Upon joining UTEP, Jones stood at 6 ft 4 in and weighed 223 lb. As a junior, he competed with freshman Major Stevenson and redshirt Fran Pilarcek for the starting tight end role for the Miners. He won the job and caught 26 passes for 394 yards and four touchdowns during the 1967 season. The 1967 UTEP team compiled a record of 7–2–1 and won the 1967 Sun Bowl over the Ole Miss Rebels. The El Paso Herald-Post reported that he "attracted a good deal [of] attention in the Sun Bowl" and displayed "impressive" strength. Then, as a senior in 1968, Jones caught 31 passes for 430 yards for UTEP, being named first-team All-Western Athletic Conference (WAC). He placed ninth in the WAC in receptions and eighth in the conference in receiving yards. The 1968 Miners compiled a record of 4–5–1.
==Professional career and later life==
Jones was selected by the Green Bay Packers in the sixth round (134th overall) of the 1969 NFL/AFL draft. Along with Leon Harden, he was one of two UTEP players selected by the Packers. He impressed in training camp, with assistant coach Bob Schnelker describing him and Tom Buckman as "two of the best tight end prospects we've had since I've been here". He was waived/injured to begin the season and later placed on the taxi squad.
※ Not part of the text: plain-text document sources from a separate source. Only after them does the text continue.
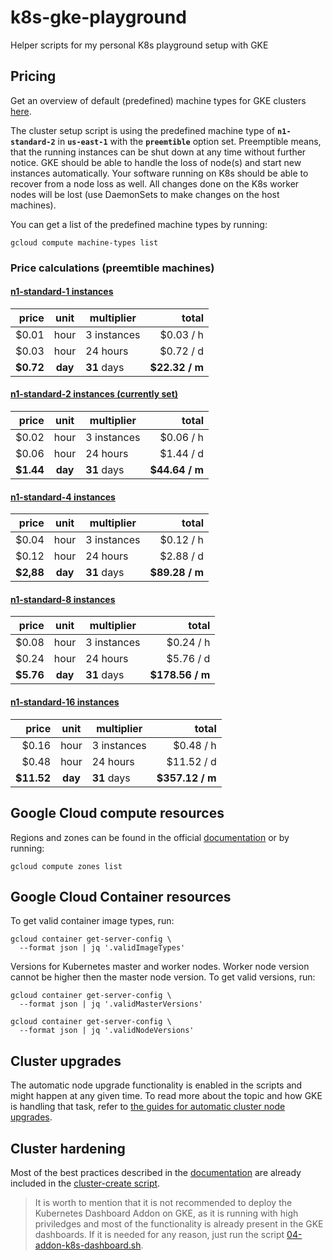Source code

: # k8s-gke-playground
Helper scripts for my personal K8s playground setup with GKE

## Pricing

Get an overview of default (predefined) machine types for GKE clusters [here][predefined-instanc-pricing].

The cluster setup script is using the predefined machine type of **```n1-standard-2```** in **```us-east-1```** with the **```preemtible```** option set. Preemptible means, that the running instances can be shut down at any time without further notice. GKE should be able to handle the loss of node(s) and start new instances automatically. Your software running on K8s should be able to recover from a node loss as well. All changes done on the K8s worker nodes will be lost (use DaemonSets to make changes on the host machines).

You can get a list of the predefined machine types by running:

    gcloud compute machine-types list

### Price calculations (preemtible machines)

#### [n1-standard-1 instances][compute-machine-types]
|      price  |   unit   | multiplier  |           total |
|------------:|:--------:|-------------|----------------:|
|       $0.01 |   hour   | 3 instances |       $0.03 / h |
|       $0.03 |   hour   | 24 hours    |       $0.72 / d |
|   **$0.72** | **day**  | **31** days |  **$22.32 / m** |

#### [n1-standard-2 instances (currently set)][compute-machine-types]
| price       |   unit   | multiplier  |           total |
|------------:|:--------:|-------------|----------------:|
|       $0.02 |   hour   | 3 instances |       $0.06 / h |
|       $0.06 |   hour   | 24 hours    |       $1.44 / d |
|   **$1.44** | **day**  | **31** days |  **$44.64 / m** |

#### [n1-standard-4 instances][compute-machine-types]
| price       |   unit   | multiplier  |           total |
|------------:|:--------:|-------------|----------------:|
|       $0.04 |   hour   | 3 instances |       $0.12 / h |
|       $0.12 |   hour   | 24 hours    |       $2.88 / d |
|   **$2,88** | **day**  | **31** days |  **$89.28 / m** |

#### [n1-standard-8 instances][compute-machine-types]
| price       |   unit   | multiplier  |           total |
|------------:|:--------:|-------------|----------------:|
|       $0.08 |   hour   | 3 instances |       $0.24 / h |
|       $0.24 |   hour   | 24 hours    |       $5.76 / d |
|   **$5.76** | **day**  | **31** days | **$178.56 / m** |

#### [n1-standard-16 instances][compute-machine-types]
| price       |   unit   | multiplier  |           total |
|------------:|:--------:|-------------|----------------:|
|       $0.16 |   hour   | 3 instances |       $0.48 / h |
|       $0.48 |   hour   | 24 hours    |      $11.52 / d |
|  **$11.52** | **day**  | **31** days | **$357.12 / m** |



## Google Cloud compute resources

Regions and zones can be found in the official [documentation][available-regions-zones] or by running:

    gcloud compute zones list



## Google Cloud Container resources

To get valid container image types, run:

    gcloud container get-server-config \
      --format json | jq '.validImageTypes'

Versions for Kubernetes master and worker nodes. Worker node version cannot be higher then the master node version. To get valid versions, run:

    gcloud container get-server-config \
      --format json | jq '.validMasterVersions'
    
    gcloud container get-server-config \
      --format json | jq '.validNodeVersions'



## Cluster upgrades

The automatic node upgrade functionality is enabled in the scripts and might happen at any given time. To read more about the topic and how GKE is handling that task, refer to [the guides for automatic cluster node upgrades][node-auto-upgrades].



## Cluster hardening

Most of the best practices described in the [documentation][hardening-the-cluster] are already included in the [cluster-create script][cluster-create-script].

> It is worth to mention that it is not recommended to deploy the Kubernetes Dashboard Addon on GKE, as it is running with high priviledges and most of the functionality is already present in the GKE dashboards. If it is needed for any reason, just run the script [04-addon-k8s-dashboard.sh][addon-k8s-dashboard-script].





[predefined-instanc-pricing]: https://cloud.google.com/compute/pricing#predefined
[compute-machine-types]: https://cloud.google.com/compute/docs/machine-types#standard_machine_types
[available-regions-zones]: https://cloud.google.com/compute/docs/regions-zones/#available
[hardening-the-cluster]: https://cloud.google.com/kubernetes-engine/docs/how-to/hardening-your-cluster
[cluster-create-script]: http://01-cluster-create.sh
[node-auto-upgrades]: https://cloud.google.com/kubernetes-engine/docs/how-to/node-auto-upgrades
[addon-k8s-dashboard-script]: file://04-cluster-resize.sh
He was then activated and appeared in six games during the 1969 season. In September 1970, Jones was traded to the Atlanta Falcons. He did not appear in any games for the Falcons and was later released in August 1971.

Following his football career, Jones worked in the organized crime unit for the Dallas Sheriff's Department. In the late 1970s and early 1980s, he was a member of a reunion football team, composed of old UTEP players, that played in the spring against the current UTEP roster.